Nerogar / OneTrainer

OneTrainer is a one-stop solution for all your stable diffusion training needs.
GNU Affero General Public License v3.0
1.69k stars 140 forks source link

[Bug]: FilenotFoundError, meta.json, calling cliptokenizer.from.pretrained, and utf-8 errors when trying to train over custom models. #202

Closed 311-code closed 7 months ago

311-code commented 7 months ago

What happened?

I have a custom local sdxl dreambooth model I wanted to train over which I made in kohya ss gui. I usually do this with kohya gui to train over them to improve some things, but wanted to try onetrainer out.

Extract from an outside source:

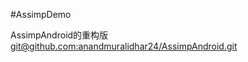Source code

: #AssimpDemo

AssimpAndroid的重构版
[git@github.com:anandmuralidhar24/AssimpAndroid.git](https://github.com/anandmuralidhar24/AssimpAndroid)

I have everything configured, but when I click start training it says:

FileNotFoundError: [Errno 2] No such file or directory: 'C:\Stable-diffusion-webui-master/models/Stable-Diffusion/memodel.safetensors\\meta.json'

ValueError: Calling CLIPTokenizer.from_pretrained() with the path to a single file or url is not supported for this tokenizer. Use a model identifier or the path to a directory instead.

UnicodeDecodeError: 'utf-8' codes can't decode byte 0xbf in position 25705: invalid start byte

During handing of the above exception, another exception occured:

Then a bunch of other errors as a result.

I do not have any configuration. jsons or meta.jsons anymore for these custom dreambooth as never had to use them with when training over them in kohya ss gui.

Any ideas how I can work around this? Just want to make sure you can train over custom models like some models on civitai that may not include configuration files, or if I can use a basic template one and where to put it.

I tried placing random config.json and model_index.json in the model's directory to see if it would do anything but it was same error.

Thanks!

What did you expect would happen?

That is would train over a custom model.

Relevant log output

Pasted above.

Output of pip freeze

Having trouble with this.

mx commented 7 months ago

This is unlikely a bug. Please post your configuration you're using when you get this error.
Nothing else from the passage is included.